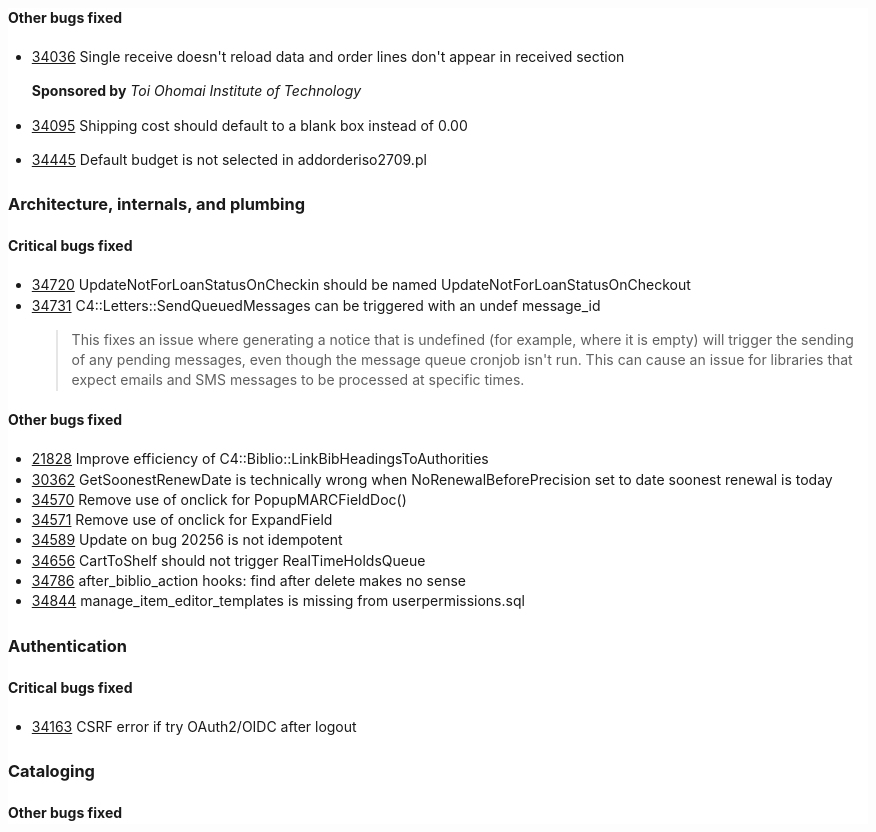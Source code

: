 #### Other bugs fixed

- [34036](http://bugs.koha-community.org/bugzilla3/show_bug.cgi?id=34036) Single receive doesn't reload data and order lines don't appear in received section

  **Sponsored by** *Toi Ohomai Institute of Technology*
- [34095](http://bugs.koha-community.org/bugzilla3/show_bug.cgi?id=34095) Shipping cost should default to a blank box instead of 0.00
- [34445](http://bugs.koha-community.org/bugzilla3/show_bug.cgi?id=34445) Default budget is not selected in addorderiso2709.pl

### Architecture, internals, and plumbing

#### Critical bugs fixed

- [34720](http://bugs.koha-community.org/bugzilla3/show_bug.cgi?id=34720) UpdateNotForLoanStatusOnCheckin should be named UpdateNotForLoanStatusOnCheckout
- [34731](http://bugs.koha-community.org/bugzilla3/show_bug.cgi?id=34731) C4::Letters::SendQueuedMessages can be triggered with an undef message_id
  >This fixes an issue where generating a notice that is undefined (for example, where it is empty) will trigger the sending of any pending messages, even though the message queue cronjob isn't run. This can cause an issue for libraries that expect emails and SMS messages to be processed at specific times.

#### Other bugs fixed

- [21828](http://bugs.koha-community.org/bugzilla3/show_bug.cgi?id=21828) Improve efficiency of C4::Biblio::LinkBibHeadingsToAuthorities
- [30362](http://bugs.koha-community.org/bugzilla3/show_bug.cgi?id=30362) GetSoonestRenewDate is technically wrong when NoRenewalBeforePrecision set to date soonest renewal is today
- [34570](http://bugs.koha-community.org/bugzilla3/show_bug.cgi?id=34570) Remove use of onclick for PopupMARCFieldDoc()
- [34571](http://bugs.koha-community.org/bugzilla3/show_bug.cgi?id=34571) Remove use of onclick for ExpandField
- [34589](http://bugs.koha-community.org/bugzilla3/show_bug.cgi?id=34589) Update on bug 20256 is not idempotent
- [34656](http://bugs.koha-community.org/bugzilla3/show_bug.cgi?id=34656) CartToShelf should not trigger RealTimeHoldsQueue
- [34786](http://bugs.koha-community.org/bugzilla3/show_bug.cgi?id=34786) after_biblio_action hooks: find after delete makes no sense
- [34844](http://bugs.koha-community.org/bugzilla3/show_bug.cgi?id=34844) manage_item_editor_templates is missing from userpermissions.sql

### Authentication

#### Critical bugs fixed

- [34163](http://bugs.koha-community.org/bugzilla3/show_bug.cgi?id=34163) CSRF error if try OAuth2/OIDC after logout

### Cataloging

#### Other bugs fixed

::::::::::

(What the task requires) Write out the entries above in full and exactly; no pictures.

(Solution for this task)
Source code

: #### Other bugs fixed

- [34036](http://bugs.koha-community.org/bugzilla3/show_bug.cgi?id=34036) Single receive doesn't reload data and order lines don't appear in received section

  **Sponsored by** *Toi Ohomai Institute of Technology*
- [34095](http://bugs.koha-community.org/bugzilla3/show_bug.cgi?id=34095) Shipping cost should default to a blank box instead of 0.00
- [34445](http://bugs.koha-community.org/bugzilla3/show_bug.cgi?id=34445) Default budget is not selected in addorderiso2709.pl

### Architecture, internals, and plumbing

#### Critical bugs fixed

- [34720](http://bugs.koha-community.org/bugzilla3/show_bug.cgi?id=34720) UpdateNotForLoanStatusOnCheckin should be named UpdateNotForLoanStatusOnCheckout
- [34731](http://bugs.koha-community.org/bugzilla3/show_bug.cgi?id=34731) C4::Letters::SendQueuedMessages can be triggered with an undef message_id
  >This fixes an issue where generating a notice that is undefined (for example, where it is empty) will trigger the sending of any pending messages, even though the message queue cronjob isn't run. This can cause an issue for libraries that expect emails and SMS messages to be processed at specific times.

#### Other bugs fixed

- [21828](http://bugs.koha-community.org/bugzilla3/show_bug.cgi?id=21828) Improve efficiency of C4::Biblio::LinkBibHeadingsToAuthorities
- [30362](http://bugs.koha-community.org/bugzilla3/show_bug.cgi?id=30362) GetSoonestRenewDate is technically wrong when NoRenewalBeforePrecision set to date soonest renewal is today
- [34570](http://bugs.koha-community.org/bugzilla3/show_bug.cgi?id=34570) Remove use of onclick for PopupMARCFieldDoc()
- [34571](http://bugs.koha-community.org/bugzilla3/show_bug.cgi?id=34571) Remove use of onclick for ExpandField
- [34589](http://bugs.koha-community.org/bugzilla3/show_bug.cgi?id=34589) Update on bug 20256 is not idempotent
- [34656](http://bugs.koha-community.org/bugzilla3/show_bug.cgi?id=34656) CartToShelf should not trigger RealTimeHoldsQueue
- [34786](http://bugs.koha-community.org/bugzilla3/show_bug.cgi?id=34786) after_biblio_action hooks: find after delete makes no sense
- [34844](http://bugs.koha-community.org/bugzilla3/show_bug.cgi?id=34844) manage_item_editor_templates is missing from userpermissions.sql

### Authentication

#### Critical bugs fixed

- [34163](http://bugs.koha-community.org/bugzilla3/show_bug.cgi?id=34163) CSRF error if try OAuth2/OIDC after logout

### Cataloging

#### Other bugs fixed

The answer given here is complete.